The CIA brings beer to classrooms, foodservice

A partnership with Brooklyn Brewery brings homemade beer to classrooms, foodservice.

cia brewery

Interest in craft beers has led a number of colleges to consider adding on-campus brewpubs, but “there’s nothing out there quite like this,” Head Brewer Hutch Kugeman says of the newest student amenity at the Culinary Institute of America.

The university-level culinary school has opened a scaled-down version of New York City’s well-known Brooklyn Brewery at the CIA’s main campus in Hyde Park, N.Y.  As with virtually every food and beverage operation at the institution, The Brewery at the CIA, which opened in mid-December, serves as both a teaching facility and a working part of the school’s foodservice.

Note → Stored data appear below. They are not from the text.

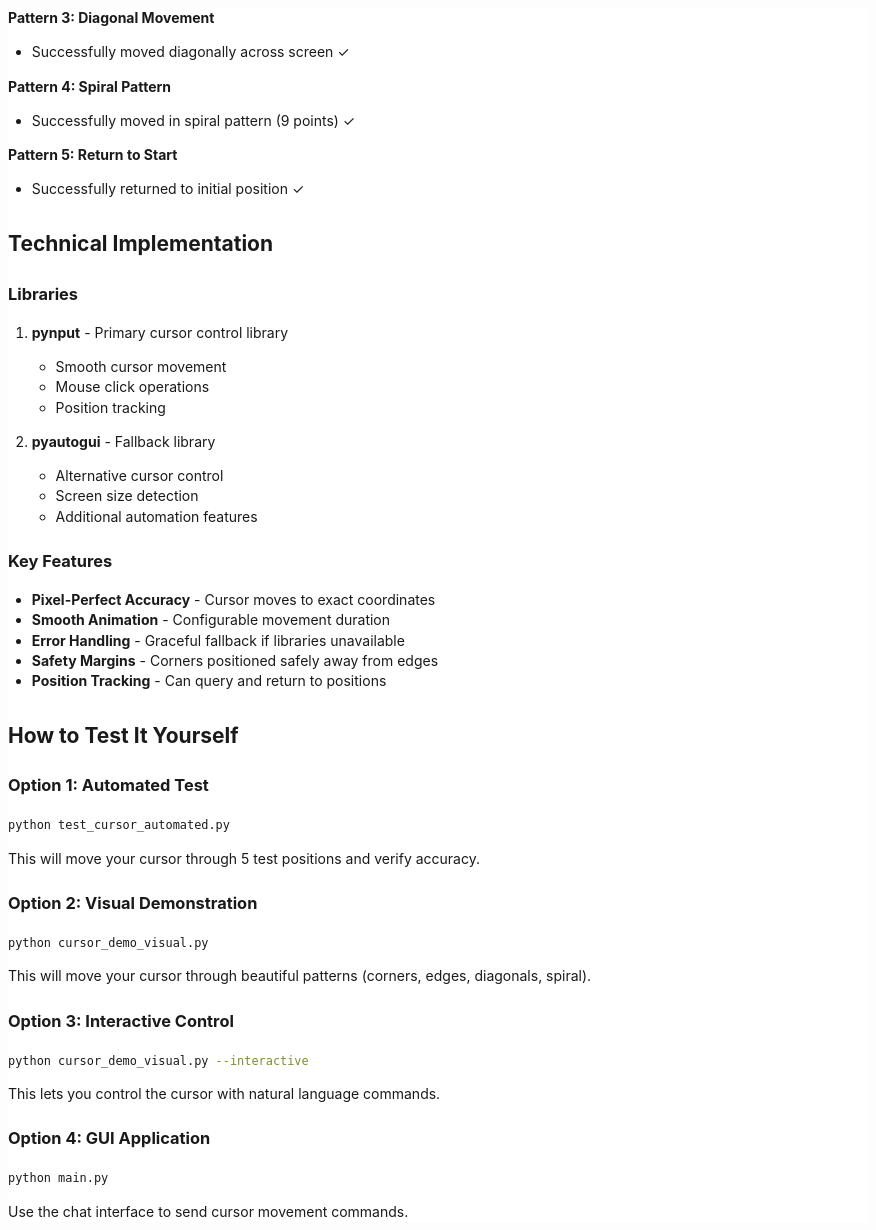 **Pattern 3: Diagonal Movement**
- Successfully moved diagonally across screen ✓

**Pattern 4: Spiral Pattern**
- Successfully moved in spiral pattern (9 points) ✓

**Pattern 5: Return to Start**
- Successfully returned to initial position ✓

## Technical Implementation

### Libraries

1. **pynput** - Primary cursor control library
   - Smooth cursor movement
   - Mouse click operations
   - Position tracking

2. **pyautogui** - Fallback library
   - Alternative cursor control
   - Screen size detection
   - Additional automation features

### Key Features

- **Pixel-Perfect Accuracy** - Cursor moves to exact coordinates
- **Smooth Animation** - Configurable movement duration
- **Error Handling** - Graceful fallback if libraries unavailable
- **Safety Margins** - Corners positioned safely away from edges
- **Position Tracking** - Can query and return to positions

## How to Test It Yourself

### Option 1: Automated Test
```bash
python test_cursor_automated.py
```
This will move your cursor through 5 test positions and verify accuracy.

### Option 2: Visual Demonstration
```bash
python cursor_demo_visual.py
```
This will move your cursor through beautiful patterns (corners, edges, diagonals, spiral).

### Option 3: Interactive Control
```bash
python cursor_demo_visual.py --interactive
```
This lets you control the cursor with natural language commands.

### Option 4: GUI Application
```bash
python main.py
```
Use the chat interface to send cursor movement commands.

The school intends to brew three self-branded beers: Cleaver IPA; Mise en Place Wit, a classic Belgian White; and a seasonal “class project” variety. That wild card will be chosen through a combination of consumer interest and educational decisions, says Kugeman. The first project beer is a heavier winter varietal, the Cast Iron Stout, and total production eventually will ramp up to 500 barrels a year.

The beer brewed on-site is sold by the glass and growler to students, staff and faculty at the Student Commons, which also houses The Egg, a state-of-the-art dining area and instructional center for students studying noncommercial foodservice. The beer also is featured in one of the CIA’s restaurants, the upscale American Bounty, where Cast Iron Stout sells for $6 a pint. Eventually, enough volume will be produced to supply the four other restaurants campus as well. 

Students enrolled in The Art and Science of Brewing course will spend one day amid the brewery’s tanks, located behind a glass wall at the edge of The Egg, for every two days they’re in a classroom. The whole purpose of the brewery, the CIA stresses, is “to help elevate the status of beer on restaurant menus and familiarize the future leaders of foodservice and hospitality with how beer is produced,” Kugeman says.

Faculty members acknowledge there was some concern about brewing beer and selling it to students. Access is controlled through The Egg’s high-tech ordering system; students need an ID to purchase anything, including beer, and the system will not process an order if the buyer is under 21. Plus, they point out, servers at the school are as well trained as any bartender.